A platen roller 23 is disposed in a position opposite to the heating element array 22 a to support the recording paper 11 from its rear side (the reverse side of the recording face). The platen roller 23 secures the contact of the recording paper 11 and the heating element array 22 a while being rotated by the recording paper 11 under transportation. The recording paper 11 is pressed against the heating element array 22 a by being nipped between the thermal head 22 and the platen roller 23. The thermal head 22 thermally records images, while the recording paper 11 is transported in the rewinding direction, after the recording area of the recording paper 11 is transported past the thermal head 22.
The head shift mechanism 24 swings the thermal head 22 between a retreated position for providing a space between the heating element array 22 a and the platen roller 23 and a pressing position for pressing the heating element array 22 a against the recording paper 11. In feeding the recording paper 11 to the transport path, the thermal head 22 is in the retreated position to provide a passage for the recording paper between the heating element array 22 a and the platen roller 23. In recording, the thermal head 22 shifts to the pressing position to press the heating element array 22 a against the recording paper 11.
An optical fixer 26 is disposed at the downstream side of the thermal head 22. The optical fixer 26 is provided with a yellow-fixing lamp 27 and a magenta-fixing lamp 28 for emitting the yellow-fixing light and the magenta-fixing light respectively. After thermally recorded, a yellow image is optically fixed by the yellow-fixing lamp 27 that is then lit up, while the recording paper 11 is transported in the transporting direction. Next, the yellow-fixing lamp 27 is turned off and a magenta image is thermally recorded, while the recording paper 11 is transported in the rewinding direction. After thermally recorded, the magenta image is optically fixed by the magenta-fixing lamp 28 that is then lit up, while the recording paper 11 is transported in the transporting direction. After passing the optical fixer 26, the recording area is moved back in the rewinding direction and a cyan image is recorded thereon. A cutter 32 is disposed at the downstream side of the optical fixer 26 for cutting the recording area carrying the full-color image into a sheet. The sheet cut by the cutter 32 is ejected out of the printer via a discharge opening 33. The remaining unrecorded recording paper 11 is rewound in the recording paper roll 12.

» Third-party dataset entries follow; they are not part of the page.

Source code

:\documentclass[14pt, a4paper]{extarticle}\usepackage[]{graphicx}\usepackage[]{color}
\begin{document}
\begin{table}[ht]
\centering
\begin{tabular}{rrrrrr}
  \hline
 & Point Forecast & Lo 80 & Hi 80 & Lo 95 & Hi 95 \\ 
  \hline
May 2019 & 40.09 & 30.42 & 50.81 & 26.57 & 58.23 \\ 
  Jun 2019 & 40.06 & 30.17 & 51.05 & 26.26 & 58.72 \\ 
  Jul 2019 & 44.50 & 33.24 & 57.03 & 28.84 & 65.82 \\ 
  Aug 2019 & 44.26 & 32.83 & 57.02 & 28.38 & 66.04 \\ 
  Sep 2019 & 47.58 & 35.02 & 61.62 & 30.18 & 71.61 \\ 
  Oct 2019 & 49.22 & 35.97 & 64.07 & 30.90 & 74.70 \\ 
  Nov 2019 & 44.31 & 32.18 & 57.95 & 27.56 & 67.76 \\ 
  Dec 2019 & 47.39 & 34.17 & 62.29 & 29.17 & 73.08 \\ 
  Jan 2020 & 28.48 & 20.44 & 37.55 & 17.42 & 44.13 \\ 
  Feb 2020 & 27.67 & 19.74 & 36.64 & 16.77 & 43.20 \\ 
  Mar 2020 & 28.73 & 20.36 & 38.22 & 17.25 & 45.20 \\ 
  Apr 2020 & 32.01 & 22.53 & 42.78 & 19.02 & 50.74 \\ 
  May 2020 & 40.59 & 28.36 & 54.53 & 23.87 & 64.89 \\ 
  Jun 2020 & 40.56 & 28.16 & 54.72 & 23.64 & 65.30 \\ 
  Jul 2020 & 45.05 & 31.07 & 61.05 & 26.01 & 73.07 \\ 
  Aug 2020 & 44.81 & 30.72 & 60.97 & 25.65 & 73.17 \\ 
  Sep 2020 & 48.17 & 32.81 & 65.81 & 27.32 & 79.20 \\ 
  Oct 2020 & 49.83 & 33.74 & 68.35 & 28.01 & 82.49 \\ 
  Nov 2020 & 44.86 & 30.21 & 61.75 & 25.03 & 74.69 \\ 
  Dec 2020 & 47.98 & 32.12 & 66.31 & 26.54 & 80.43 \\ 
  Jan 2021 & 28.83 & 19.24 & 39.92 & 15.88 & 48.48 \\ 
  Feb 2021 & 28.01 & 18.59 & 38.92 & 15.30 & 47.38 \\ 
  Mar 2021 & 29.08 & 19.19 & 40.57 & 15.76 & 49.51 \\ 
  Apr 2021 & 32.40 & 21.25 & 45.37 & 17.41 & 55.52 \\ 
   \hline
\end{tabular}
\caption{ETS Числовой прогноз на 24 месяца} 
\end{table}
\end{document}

In a cleaning process, a cleaning sheet 40 instead of the recording paper 11 is fed to the color thermal printer 10. The cleaning sheet 40 is a paper or a resin film having a surface coated with abrasive or plastic layer containing abrasive, or impregnated with cleaning fluid. The cleaning sheet 40 may be in the form of either a roll of continuous sheet like the recording paper roll 12 or a cut sheet. When using the cleaning sheet 40 of a cut sheet type, it is preferable to connect it to the front end of the recording paper 11. The present embodiment uses the cleaning sheet 40 of a roll type.
In the cleaning process of the thermal head 22 using the cleaning sheet 40, the thermal head 22 is shifted to the pressing position by the head shift mechanism 24 in order to press the heating element array 22 a against the cleaning sheet 40 in the same way as pressing it against the recording paper 11 in recording. The stains on the heating element array 22 a are thus rubbed off by the cleaning sheet 40 under transportation.
The stains such as paper powders on the thermal head 22 mainly adhere to the area from the center of the heating element array 22 a to the downstream side of it in the rewinding direction shown in FIG. 1. As shown in detail in FIG. 2, there are two types of the stains adhering to two different areas on the thermal head 22: stains 41 to the heating element array 22 a and stains 43 to a downstream area 42 a on the substrate 42. Conventional cleaning methods have not been able to remove the stains 43. If the paper powder is accumulated on the downstream area 42 a for a long period, the stains 43 scratch the surface of the recording paper 11 and causes glossy abrasions on recorded images.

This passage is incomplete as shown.